_Work to be completed_: Would you please restate the data exactly as it stands, apart from the pictures?

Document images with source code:
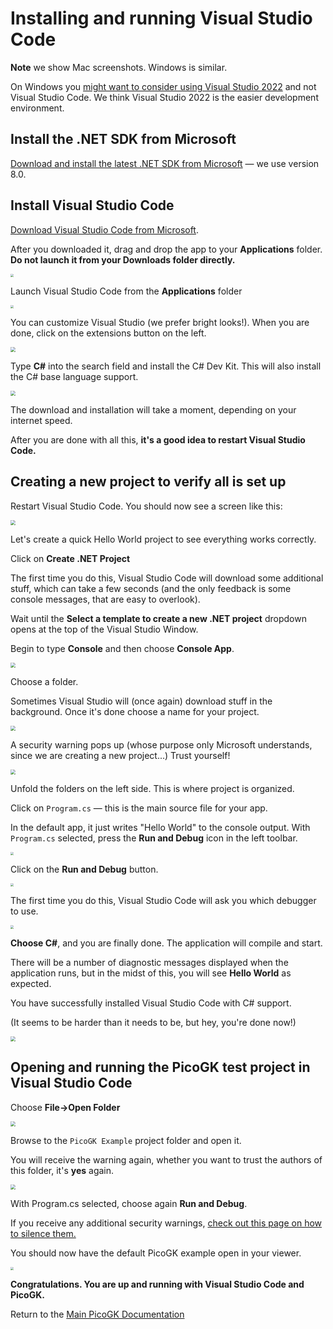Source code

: # Installing and running Visual Studio Code

**Note** we show Mac screenshots. Windows is similar. 

On Windows you [might want to consider using Visual Studio 2022](VisualStudio_FirstTime.md) and not Visual Studio Code. We think Visual Studio 2022 is the easier development environment.

## Install the .NET SDK from Microsoft

[Download and install the latest .NET SDK from Microsoft](https://dotnet.microsoft.com/en-us/download/dotnet/sdk-for-vs-code) — we use version 8.0.

## Install Visual Studio Code

[Download Visual Studio Code from Microsoft](https://code.visualstudio.com).

After you downloaded it, drag and drop the app to your **Applications** folder. **Do not launch it from your Downloads folder directly.**

<img src="images/VisualStudioCodeDownloaded.png" style="zoom:33%;" />

Launch Visual Studio Code from the **Applications** folder

<img src="images/VisualStudioCodeApp.png" style="zoom:33%;" />

You can customize Visual Studio (we prefer bright looks!). When you are done, click on the extensions button on the left.

<img src="images/VisualStudioCode.png" style="zoom:50%;" />

Type **C#** into the search field and install the C# Dev Kit. This will also install the C# base language support.

<img src="images/VisualStudioCodeDevKit.png" style="zoom:50%;" />

The download and installation will take a moment, depending on your internet speed.

After you are done with all this, **it's a good idea to restart Visual Studio Code.**

## Creating a new project to verify all is set up

Restart Visual Studio Code. You should now see a screen like this:

<img src="images/VisualStudioCodeMain.png" style="zoom:50%;" />

Let's create a quick Hello World project to see everything works correctly.

Click on **Create .NET Project**

The first time you do this, Visual Studio Code will download some additional stuff, which can take a few seconds (and the only feedback is some console messages, that are easy to overlook). 

Wait until the **Select a template to create a new .NET project** dropdown opens at the top of the Visual Studio Window.

Begin to type **Console** and then choose **Console App**.

<img src="images/VisualStudioCodeConsoleApp.png" style="zoom:50%;" />

Choose a folder.

Sometimes Visual Studio will (once again) download stuff in the background. Once it's done choose a name for your project.

<img src="images/VisualStudioCodeProjectName.png" style="zoom:50%;" />

A security warning pops up (whose purpose only Microsoft understands, since we are creating a new project...) Trust yourself!

<img src="images/VisualStudioCodeSecurity.png" style="zoom:50%;" />

Unfold the folders on the left side. This is where project is organized.

Click on `Program.cs` — this is the main source file for your app. 

In the default app, it just writes "Hello World" to the console output. With `Program.cs` selected, press the **Run and Debug** icon in the left toolbar.

<img src="images/VisualStudioCodeFirstProject.png" style="zoom:33%;" />

Click on the **Run and Debug** button. 

<img src="images/VisualStudioCodeRunAndDebug.png" style="zoom:33%;" />

The first time you do this, Visual Studio Code will ask you which debugger to use.

<img src="images/VisualStudioCodeSelectDebugger.png" style="zoom:33%;" />

**Choose C#**, and you are finally done. The application will compile and start. 

There will be a number of diagnostic messages displayed when the application runs, but in the midst of this, you will see **Hello World** as expected.

You have successfully installed Visual Studio Code with C# support. 

(It seems to be harder than it needs to be, but hey, you're done now!)

<img src="images/VisualStudioCodeConsoleOutput.png" style="zoom:50%;" />

## Opening and running the PicoGK test project in Visual Studio Code

Choose **File->Open Folder**

<img src="images/VisualStudioCodeOpenFolder.png" style="zoom:50%;" />

Browse to the `PicoGK Example` project folder and open it.

You will receive the warning again, whether you want to trust the authors of this folder, it's **yes** again.

<img src="images/VisualStudioCodePicoGK.png" style="zoom:50%;" />

With Program.cs selected, choose again **Run and Debug**.

If you receive any additional security warnings, [check out this page on how to silence them.](MacSecurity.md)

You should now have the default PicoGK example open in your viewer.

<img src="images/image-20231014184919894.png" style="zoom:33%;" />

**Congratulations. You are up and running with Visual Studio Code and PicoGK.**

Return to the [Main PicoGK Documentation](README.md)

_Answer section_:
Source code

: # Installing and running Visual Studio Code

**Note** we show Mac screenshots. Windows is similar. 

On Windows you [might want to consider using Visual Studio 2022](VisualStudio_FirstTime.md) and not Visual Studio Code. We think Visual Studio 2022 is the easier development environment.

## Install the .NET SDK from Microsoft

[Download and install the latest .NET SDK from Microsoft](https://dotnet.microsoft.com/en-us/download/dotnet/sdk-for-vs-code) — we use version 8.0.

## Install Visual Studio Code

[Download Visual Studio Code from Microsoft](https://code.visualstudio.com).

After you downloaded it, drag and drop the app to your **Applications** folder. **Do not launch it from your Downloads folder directly.**

<img src="images/VisualStudioCodeDownloaded.png" style="zoom:33%;" />

Launch Visual Studio Code from the **Applications** folder

<img src="images/VisualStudioCodeApp.png" style="zoom:33%;" />

You can customize Visual Studio (we prefer bright looks!). When you are done, click on the extensions button on the left.

<img src="images/VisualStudioCode.png" style="zoom:50%;" />

Type **C#** into the search field and install the C# Dev Kit. This will also install the C# base language support.

<img src="images/VisualStudioCodeDevKit.png" style="zoom:50%;" />

The download and installation will take a moment, depending on your internet speed.

After you are done with all this, **it's a good idea to restart Visual Studio Code.**

## Creating a new project to verify all is set up

Restart Visual Studio Code. You should now see a screen like this:

<img src="images/VisualStudioCodeMain.png" style="zoom:50%;" />

Let's create a quick Hello World project to see everything works correctly.

Click on **Create .NET Project**

The first time you do this, Visual Studio Code will download some additional stuff, which can take a few seconds (and the only feedback is some console messages, that are easy to overlook). 

Wait until the **Select a template to create a new .NET project** dropdown opens at the top of the Visual Studio Window.

Begin to type **Console** and then choose **Console App**.

<img src="images/VisualStudioCodeConsoleApp.png" style="zoom:50%;" />

Choose a folder.

Sometimes Visual Studio will (once again) download stuff in the background. Once it's done choose a name for your project.

<img src="images/VisualStudioCodeProjectName.png" style="zoom:50%;" />

A security warning pops up (whose purpose only Microsoft understands, since we are creating a new project...) Trust yourself!

<img src="images/VisualStudioCodeSecurity.png" style="zoom:50%;" />

Unfold the folders on the left side. This is where project is organized.

Click on `Program.cs` — this is the main source file for your app. 

In the default app, it just writes "Hello World" to the console output. With `Program.cs` selected, press the **Run and Debug** icon in the left toolbar.

<img src="images/VisualStudioCodeFirstProject.png" style="zoom:33%;" />

Click on the **Run and Debug** button. 

<img src="images/VisualStudioCodeRunAndDebug.png" style="zoom:33%;" />

The first time you do this, Visual Studio Code will ask you which debugger to use.

<img src="images/VisualStudioCodeSelectDebugger.png" style="zoom:33%;" />

**Choose C#**, and you are finally done. The application will compile and start. 

There will be a number of diagnostic messages displayed when the application runs, but in the midst of this, you will see **Hello World** as expected.

You have successfully installed Visual Studio Code with C# support. 

(It seems to be harder than it needs to be, but hey, you're done now!)

<img src="images/VisualStudioCodeConsoleOutput.png" style="zoom:50%;" />

## Opening and running the PicoGK test project in Visual Studio Code

Choose **File->Open Folder**

<img src="images/VisualStudioCodeOpenFolder.png" style="zoom:50%;" />

Browse to the `PicoGK Example` project folder and open it.

You will receive the warning again, whether you want to trust the authors of this folder, it's **yes** again.

<img src="images/VisualStudioCodePicoGK.png" style="zoom:50%;" />

With Program.cs selected, choose again **Run and Debug**.

If you receive any additional security warnings, [check out this page on how to silence them.](MacSecurity.md)

You should now have the default PicoGK example open in your viewer.

<img src="images/image-20231014184919894.png" style="zoom:33%;" />

**Congratulations. You are up and running with Visual Studio Code and PicoGK.**

Return to the [Main PicoGK Documentation](README.md)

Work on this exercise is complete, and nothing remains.